• [EXERCISE AIM] Only text belongs in your copy of the listing below; reproduce it exactly and leave out the pictures.

*** DATA RECORDS ***

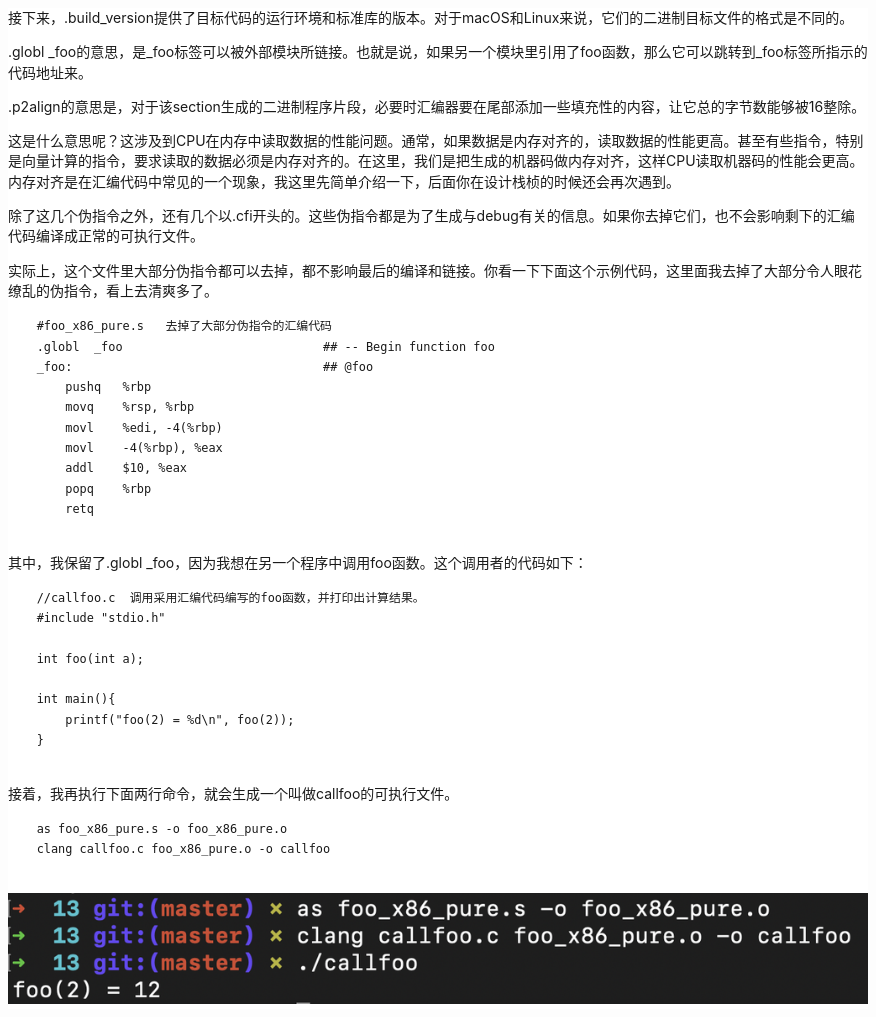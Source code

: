 接下来，.build\_version提供了目标代码的运行环境和标准库的版本。对于macOS和Linux来说，它们的二进制目标文件的格式是不同的。

.globl \_foo的意思，是\_foo标签可以被外部模块所链接。也就是说，如果另一个模块里引用了foo函数，那么它可以跳转到\_foo标签所指示的代码地址来。

.p2align的意思是，对于该section生成的二进制程序片段，必要时汇编器要在尾部添加一些填充性的内容，让它总的字节数能够被16整除。

这是什么意思呢？这涉及到CPU在内存中读取数据的性能问题。通常，如果数据是内存对齐的，读取数据的性能更高。甚至有些指令，特别是向量计算的指令，要求读取的数据必须是内存对齐的。在这里，我们是把生成的机器码做内存对齐，这样CPU读取机器码的性能会更高。内存对齐是在汇编代码中常见的一个现象，我这里先简单介绍一下，后面你在设计栈桢的时候还会再次遇到。

除了这几个伪指令之外，还有几个以.cfi开头的。这些伪指令都是为了生成与debug有关的信息。如果你去掉它们，也不会影响剩下的汇编代码编译成正常的可执行文件。

实际上，这个文件里大部分伪指令都可以去掉，都不影响最后的编译和链接。你看一下下面这个示例代码，这里面我去掉了大部分令人眼花缭乱的伪指令，看上去清爽多了。

```
    #foo_x86_pure.s   去掉了大部分伪指令的汇编代码
    .globl  _foo                            ## -- Begin function foo
    _foo:                                   ## @foo
        pushq   %rbp
        movq    %rsp, %rbp
        movl    %edi, -4(%rbp)
        movl    -4(%rbp), %eax
        addl    $10, %eax
        popq    %rbp
        retq
    

```

其中，我保留了.globl \_foo，因为我想在另一个程序中调用foo函数。这个调用者的代码如下：

```
    //callfoo.c  调用采用汇编代码编写的foo函数，并打印出计算结果。
    #include "stdio.h"
    
    int foo(int a);
    
    int main(){
        printf("foo(2) = %d\n", foo(2));
    }
    

```

接着，我再执行下面两行命令，就会生成一个叫做callfoo的可执行文件。

```
    as foo_x86_pure.s -o foo_x86_pure.o
    clang callfoo.c foo_x86_pure.o -o callfoo
    

```

![图片](./httpsstatic001geekbangorgresourceimage651d65c86075e810b7bfba54a27a52b0e41d.png)
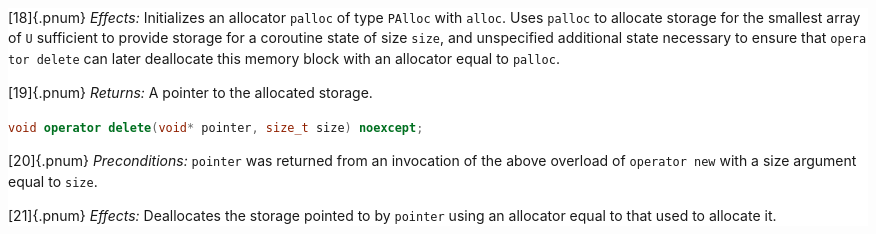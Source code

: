 [18]{.pnum} _Effects:_ Initializes an allocator `palloc` of type `PAlloc`
    with `alloc`. Uses `palloc` to allocate storage for the smallest
    array of `U` sufficient to provide storage for a coroutine state
    of size `size`, and unspecified additional state necessary to
    ensure that `operator delete` can later deallocate this memory
    block with an allocator equal to `palloc`.

[19]{.pnum} _Returns:_ A pointer to the allocated storage.

```c++
void operator delete(void* pointer, size_t size) noexcept;
```

[20]{.pnum} _Preconditions:_ `pointer` was returned from an invocation
    of the above overload of `operator new` with a size argument
    equal to `size`.

[21]{.pnum} _Effects:_ Deallocates the storage pointed to by `pointer`
    using an allocator equal to that used to allocate it.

*** End of DATA RECORDS ***

• [TASK RESULT]
Source code

: 接下来，.build\_version提供了目标代码的运行环境和标准库的版本。对于macOS和Linux来说，它们的二进制目标文件的格式是不同的。

.globl \_foo的意思，是\_foo标签可以被外部模块所链接。也就是说，如果另一个模块里引用了foo函数，那么它可以跳转到\_foo标签所指示的代码地址来。

.p2align的意思是，对于该section生成的二进制程序片段，必要时汇编器要在尾部添加一些填充性的内容，让它总的字节数能够被16整除。

这是什么意思呢？这涉及到CPU在内存中读取数据的性能问题。通常，如果数据是内存对齐的，读取数据的性能更高。甚至有些指令，特别是向量计算的指令，要求读取的数据必须是内存对齐的。在这里，我们是把生成的机器码做内存对齐，这样CPU读取机器码的性能会更高。内存对齐是在汇编代码中常见的一个现象，我这里先简单介绍一下，后面你在设计栈桢的时候还会再次遇到。

除了这几个伪指令之外，还有几个以.cfi开头的。这些伪指令都是为了生成与debug有关的信息。如果你去掉它们，也不会影响剩下的汇编代码编译成正常的可执行文件。

实际上，这个文件里大部分伪指令都可以去掉，都不影响最后的编译和链接。你看一下下面这个示例代码，这里面我去掉了大部分令人眼花缭乱的伪指令，看上去清爽多了。

```
    #foo_x86_pure.s   去掉了大部分伪指令的汇编代码
    .globl  _foo                            ## -- Begin function foo
    _foo:                                   ## @foo
        pushq   %rbp
        movq    %rsp, %rbp
        movl    %edi, -4(%rbp)
        movl    -4(%rbp), %eax
        addl    $10, %eax
        popq    %rbp
        retq
    

```

其中，我保留了.globl \_foo，因为我想在另一个程序中调用foo函数。这个调用者的代码如下：

```
    //callfoo.c  调用采用汇编代码编写的foo函数，并打印出计算结果。
    #include "stdio.h"
    
    int foo(int a);
    
    int main(){
        printf("foo(2) = %d\n", foo(2));
    }
    

```

接着，我再执行下面两行命令，就会生成一个叫做callfoo的可执行文件。

```
    as foo_x86_pure.s -o foo_x86_pure.o
    clang callfoo.c foo_x86_pure.o -o callfoo
    

```

![图片](./httpsstatic001geekbangorgresourceimage651d65c86075e810b7bfba54a27a52b0e41d.png)
Source code

: [18]{.pnum} _Effects:_ Initializes an allocator `palloc` of type `PAlloc`
    with `alloc`. Uses `palloc` to allocate storage for the smallest
    array of `U` sufficient to provide storage for a coroutine state
    of size `size`, and unspecified additional state necessary to
    ensure that `operator delete` can later deallocate this memory
    block with an allocator equal to `palloc`.

[19]{.pnum} _Returns:_ A pointer to the allocated storage.

```c++
void operator delete(void* pointer, size_t size) noexcept;
```

[20]{.pnum} _Preconditions:_ `pointer` was returned from an invocation
    of the above overload of `operator new` with a size argument
    equal to `size`.

[21]{.pnum} _Effects:_ Deallocates the storage pointed to by `pointer`
    using an allocator equal to that used to allocate it.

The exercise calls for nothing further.